What this task involves
In the listing below, locate the line containing "Michael the Confessor, Bishop of Synada" and the line containing "O blessed and". Output both of them and every line between, exactly as written, and nothing more.

Data in this exercise

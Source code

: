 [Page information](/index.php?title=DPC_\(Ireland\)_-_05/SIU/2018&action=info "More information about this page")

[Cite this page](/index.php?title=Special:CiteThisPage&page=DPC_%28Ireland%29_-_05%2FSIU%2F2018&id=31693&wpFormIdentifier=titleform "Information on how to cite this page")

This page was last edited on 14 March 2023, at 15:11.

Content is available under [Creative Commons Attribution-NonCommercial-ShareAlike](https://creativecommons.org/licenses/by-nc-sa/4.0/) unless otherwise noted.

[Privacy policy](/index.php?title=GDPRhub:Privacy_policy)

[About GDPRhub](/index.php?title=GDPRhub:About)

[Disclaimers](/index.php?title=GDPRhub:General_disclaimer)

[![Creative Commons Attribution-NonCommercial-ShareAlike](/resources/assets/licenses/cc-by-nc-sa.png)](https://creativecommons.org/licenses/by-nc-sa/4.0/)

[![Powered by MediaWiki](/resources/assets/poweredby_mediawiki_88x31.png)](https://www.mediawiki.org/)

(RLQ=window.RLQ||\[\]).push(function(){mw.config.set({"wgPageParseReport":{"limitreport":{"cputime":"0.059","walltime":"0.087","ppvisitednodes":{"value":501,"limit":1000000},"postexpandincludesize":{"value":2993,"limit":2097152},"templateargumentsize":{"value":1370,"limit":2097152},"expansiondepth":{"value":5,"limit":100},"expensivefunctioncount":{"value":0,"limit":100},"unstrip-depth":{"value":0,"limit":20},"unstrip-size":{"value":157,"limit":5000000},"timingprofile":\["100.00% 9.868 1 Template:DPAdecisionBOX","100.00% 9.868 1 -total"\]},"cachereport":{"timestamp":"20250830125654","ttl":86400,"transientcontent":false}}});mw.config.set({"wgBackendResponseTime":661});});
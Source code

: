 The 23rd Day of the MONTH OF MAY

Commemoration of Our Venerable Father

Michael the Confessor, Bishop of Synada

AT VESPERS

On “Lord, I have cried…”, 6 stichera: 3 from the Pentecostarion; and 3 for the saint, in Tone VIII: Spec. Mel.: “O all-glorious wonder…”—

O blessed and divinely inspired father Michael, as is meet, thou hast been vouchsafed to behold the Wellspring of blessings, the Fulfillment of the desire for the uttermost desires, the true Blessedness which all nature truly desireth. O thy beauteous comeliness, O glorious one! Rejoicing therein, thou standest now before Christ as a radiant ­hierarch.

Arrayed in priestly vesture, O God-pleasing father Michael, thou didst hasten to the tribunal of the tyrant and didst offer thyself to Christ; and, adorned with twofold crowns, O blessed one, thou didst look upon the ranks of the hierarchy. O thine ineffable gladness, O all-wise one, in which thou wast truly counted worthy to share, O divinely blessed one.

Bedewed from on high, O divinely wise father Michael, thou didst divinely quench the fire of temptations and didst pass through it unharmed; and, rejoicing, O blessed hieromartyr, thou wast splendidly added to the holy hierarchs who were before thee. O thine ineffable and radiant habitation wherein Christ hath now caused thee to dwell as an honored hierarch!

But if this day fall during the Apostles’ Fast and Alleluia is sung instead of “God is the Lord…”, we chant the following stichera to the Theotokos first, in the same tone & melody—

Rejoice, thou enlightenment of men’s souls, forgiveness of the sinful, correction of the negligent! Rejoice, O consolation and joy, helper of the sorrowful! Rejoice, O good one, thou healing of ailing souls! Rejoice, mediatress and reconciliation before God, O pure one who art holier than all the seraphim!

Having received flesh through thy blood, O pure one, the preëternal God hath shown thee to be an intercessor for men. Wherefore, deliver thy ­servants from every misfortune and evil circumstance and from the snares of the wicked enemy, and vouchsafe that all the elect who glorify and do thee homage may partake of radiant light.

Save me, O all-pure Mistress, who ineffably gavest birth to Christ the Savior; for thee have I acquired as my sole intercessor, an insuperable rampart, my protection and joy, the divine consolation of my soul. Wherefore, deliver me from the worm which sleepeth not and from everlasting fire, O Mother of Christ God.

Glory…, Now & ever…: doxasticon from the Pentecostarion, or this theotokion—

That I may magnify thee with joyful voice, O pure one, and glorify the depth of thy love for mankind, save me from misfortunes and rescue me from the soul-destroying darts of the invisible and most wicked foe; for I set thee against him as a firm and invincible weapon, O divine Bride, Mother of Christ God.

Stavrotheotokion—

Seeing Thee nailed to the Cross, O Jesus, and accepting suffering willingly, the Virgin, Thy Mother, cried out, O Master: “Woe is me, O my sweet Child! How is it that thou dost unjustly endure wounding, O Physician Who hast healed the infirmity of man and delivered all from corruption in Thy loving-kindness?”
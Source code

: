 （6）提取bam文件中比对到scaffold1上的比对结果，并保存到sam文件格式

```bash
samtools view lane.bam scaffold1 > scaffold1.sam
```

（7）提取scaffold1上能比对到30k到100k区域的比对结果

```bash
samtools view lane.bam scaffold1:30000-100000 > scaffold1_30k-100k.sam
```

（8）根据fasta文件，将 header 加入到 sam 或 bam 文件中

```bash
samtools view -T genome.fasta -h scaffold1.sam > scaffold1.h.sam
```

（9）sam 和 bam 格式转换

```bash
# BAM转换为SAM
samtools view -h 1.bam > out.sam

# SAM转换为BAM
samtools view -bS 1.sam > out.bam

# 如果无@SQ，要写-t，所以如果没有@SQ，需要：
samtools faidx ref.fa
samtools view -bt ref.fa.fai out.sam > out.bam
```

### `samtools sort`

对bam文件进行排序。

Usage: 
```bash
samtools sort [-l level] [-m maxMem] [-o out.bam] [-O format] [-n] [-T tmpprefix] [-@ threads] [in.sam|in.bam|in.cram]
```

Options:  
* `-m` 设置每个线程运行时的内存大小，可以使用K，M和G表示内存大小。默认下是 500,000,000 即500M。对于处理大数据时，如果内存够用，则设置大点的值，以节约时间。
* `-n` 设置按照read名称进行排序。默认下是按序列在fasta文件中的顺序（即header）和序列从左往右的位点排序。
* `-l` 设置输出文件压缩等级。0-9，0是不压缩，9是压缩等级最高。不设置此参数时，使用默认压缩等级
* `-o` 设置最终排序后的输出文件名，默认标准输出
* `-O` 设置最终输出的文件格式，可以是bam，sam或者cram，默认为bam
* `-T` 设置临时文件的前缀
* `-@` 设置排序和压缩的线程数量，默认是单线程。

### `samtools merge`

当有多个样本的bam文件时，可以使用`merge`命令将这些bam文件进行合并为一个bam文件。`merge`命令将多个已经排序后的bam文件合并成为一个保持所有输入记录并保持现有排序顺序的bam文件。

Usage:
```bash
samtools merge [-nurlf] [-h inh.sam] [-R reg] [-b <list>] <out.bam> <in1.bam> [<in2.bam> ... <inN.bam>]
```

Task output
Michael the Confessor, Bishop of Synada

AT VESPERS

On “Lord, I have cried…”, 6 stichera: 3 from the Pentecostarion; and 3 for the saint, in Tone VIII: Spec. Mel.: “O all-glorious wonder…”—

O blessed and divinely inspired father Michael, as is meet, thou hast been vouchsafed to behold the Wellspring of blessings, the Fulfillment of the desire for the uttermost desires, the true Blessedness which all nature truly desireth. O thy beauteous comeliness, O glorious one! Rejoicing therein, thou standest now before Christ as a radiant ­hierarch.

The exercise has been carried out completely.